In other words, it's not testing whether there is a STDIN (there always is a STDIN (unless your parent process was naughty and closed it before starting you)), but whether STDIN refers to a terminal (the abbreviation "tty" originally referred to a teletype, but the name kind of stuck when they were replaced by text terminals and later terminal emulators such as xterm). In C terms, it corresponds to a call to isatty.

In your first example, you have zit <(echo a;echo b). The <( ... ) notation makes bash run the specified command with its STDOUT redirected to a pipe. It then substitutes <( ... ) by a filename that refers to (the read end of) the pipe.

Specifically, it runs zit /dev/fd/63 (where file descriptor 63 refers to the read end of a pipe whose write end is fed by echo a; echo b). Nothing happens to STDIN, so zit inherits its standard streams from the shell, so STDIN refers to a terminal, which is why -t STDIN returns true.

In your second example, you have zit < <(echo a;echo b). This is very similar, but now the resulting command is zit < /dev/fd/63. The < FILE notation tells the shell to open the specified file for reading and redirect STDIN to it.

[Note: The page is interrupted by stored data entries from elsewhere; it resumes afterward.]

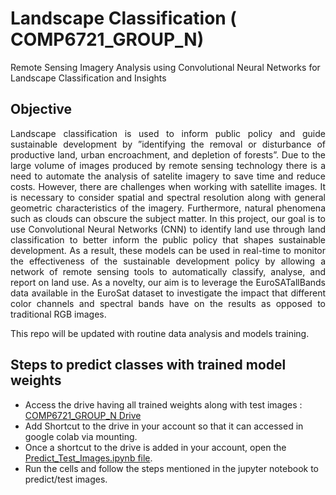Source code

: # Landscape Classification ( COMP6721_GROUP_N) #
Remote Sensing Imagery Analysis using Convolutional Neural Networks for Landscape Classification and Insights

## Objective ##

<p align="justify">
Landscape classification is used to inform public policy and guide sustainable development by ”identifying the removal or disturbance of productive land, urban encroachment, and depletion of forests”. Due to the large volume of images produced by remote sensing technology there is a need to automate the analysis of satelite imagery to save time and reduce costs. However, there are challenges when working with satellite images. It is necessary to consider spatial and spectral resolution along with general geometric characteristics of the imagery. Furthermore, natural phenomena such as clouds can obscure the subject matter. In this project, our goal is to use Convolutional Neural Networks (CNN) to identify land use through land classification to better inform the public policy that shapes sustainable development. As a result, these models can be used in real-time to monitor the effectiveness of the sustainable development policy by allowing a network of remote sensing tools to automatically classify, analyse, and report on land use. As a novelty, our aim is to leverage the EuroSATallBands data available in the EuroSat dataset to investigate the impact that different color channels and spectral bands have on the results as opposed to traditional RGB images.
</p>


This repo will be updated with routine data analysis and models training.

## Steps to predict classes with trained model weights ##

* Access the drive having all trained weights along with test images : [ COMP6721_GROUP_N Drive ](https://drive.google.com/drive/folders/1pVE89-GnIktZOd2Te4tHndG6wkYxyA3T?usp=share_link)
* Add Shortcut to the drive in your account so that it can accessed in google colab via mounting.
* Once a shortcut to the drive is added in your account, open the [ Predict_Test_Images.ipynb file](https://github.com/SabaSalehi/LandscapeClassification/blob/main/Predict_Test_Images.ipynb).
* Run the cells and follow the steps mentioned in the jupyter notebook to predict/test images.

Thus it runs zit (without any command line arguments) with STDIN connected to a pipe (whose other end is fed by echo a; echo b). This is effectively the same as ( echo a; echo b ) | zit. Here zit's STDIN refers to a pipe, not a terminal, so -t STDIN returns false. You can still read from it, of course: Most things you can read from are not terminals, such as plain files, pipes, or sockets.